• **TASK DESCRIPTION**
Output exactly the lines spanning from the line containing "and Image Compression" to the last line of the entries, inclusive.

(Plain-text document sources)
▬▬▬

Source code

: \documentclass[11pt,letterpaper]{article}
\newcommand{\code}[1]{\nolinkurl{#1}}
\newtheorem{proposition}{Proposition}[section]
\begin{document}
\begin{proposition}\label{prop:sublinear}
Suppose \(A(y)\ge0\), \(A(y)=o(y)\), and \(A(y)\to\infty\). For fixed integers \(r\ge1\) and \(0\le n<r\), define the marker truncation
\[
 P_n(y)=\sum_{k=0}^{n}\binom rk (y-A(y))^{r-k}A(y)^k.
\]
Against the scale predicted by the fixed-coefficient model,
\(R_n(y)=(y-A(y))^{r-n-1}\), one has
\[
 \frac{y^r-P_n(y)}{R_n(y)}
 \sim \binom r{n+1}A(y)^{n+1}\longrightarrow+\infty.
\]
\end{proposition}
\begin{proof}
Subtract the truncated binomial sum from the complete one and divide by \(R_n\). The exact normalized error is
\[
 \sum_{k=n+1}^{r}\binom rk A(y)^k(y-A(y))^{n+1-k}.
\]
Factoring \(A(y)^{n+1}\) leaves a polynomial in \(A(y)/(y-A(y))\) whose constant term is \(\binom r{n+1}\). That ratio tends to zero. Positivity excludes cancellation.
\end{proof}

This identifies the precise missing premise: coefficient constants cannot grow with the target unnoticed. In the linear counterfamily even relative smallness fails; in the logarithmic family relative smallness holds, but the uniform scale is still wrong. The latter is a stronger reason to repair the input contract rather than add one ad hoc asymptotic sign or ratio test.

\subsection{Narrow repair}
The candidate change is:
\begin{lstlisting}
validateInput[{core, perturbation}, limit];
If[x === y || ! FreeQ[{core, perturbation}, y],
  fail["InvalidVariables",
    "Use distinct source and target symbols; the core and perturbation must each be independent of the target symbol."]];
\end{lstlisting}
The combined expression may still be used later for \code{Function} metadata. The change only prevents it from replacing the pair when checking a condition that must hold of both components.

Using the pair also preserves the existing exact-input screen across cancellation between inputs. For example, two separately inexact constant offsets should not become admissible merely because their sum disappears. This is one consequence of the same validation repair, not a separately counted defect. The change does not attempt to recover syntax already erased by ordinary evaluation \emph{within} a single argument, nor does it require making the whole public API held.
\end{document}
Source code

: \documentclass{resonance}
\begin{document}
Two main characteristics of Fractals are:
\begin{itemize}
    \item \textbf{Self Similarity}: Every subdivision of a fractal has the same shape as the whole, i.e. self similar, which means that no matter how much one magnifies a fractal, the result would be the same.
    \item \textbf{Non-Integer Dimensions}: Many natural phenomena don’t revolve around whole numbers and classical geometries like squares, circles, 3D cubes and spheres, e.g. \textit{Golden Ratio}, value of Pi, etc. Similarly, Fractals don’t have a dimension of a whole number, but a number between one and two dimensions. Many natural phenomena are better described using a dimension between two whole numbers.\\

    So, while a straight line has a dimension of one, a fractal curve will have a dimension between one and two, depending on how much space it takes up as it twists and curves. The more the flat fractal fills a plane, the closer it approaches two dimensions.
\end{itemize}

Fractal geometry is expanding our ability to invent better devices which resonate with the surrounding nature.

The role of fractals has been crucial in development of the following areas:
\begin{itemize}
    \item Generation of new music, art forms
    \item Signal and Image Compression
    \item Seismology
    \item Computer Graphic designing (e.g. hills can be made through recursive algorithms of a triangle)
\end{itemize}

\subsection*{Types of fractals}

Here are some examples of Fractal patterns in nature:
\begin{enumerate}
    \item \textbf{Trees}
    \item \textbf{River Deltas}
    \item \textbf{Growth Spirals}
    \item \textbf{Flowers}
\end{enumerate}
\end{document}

▬▬▬

• **ANSWER SPACE**
    \item Signal and Image Compression
    \item Seismology
    \item Computer Graphic designing (e.g. hills can be made through recursive algorithms of a triangle)
\end{itemize}

\subsection*{Types of fractals}

Here are some examples of Fractal patterns in nature:
\begin{enumerate}
    \item \textbf{Trees}
    \item \textbf{River Deltas}
    \item \textbf{Growth Spirals}
    \item \textbf{Flowers}
\end{enumerate}
\end{document}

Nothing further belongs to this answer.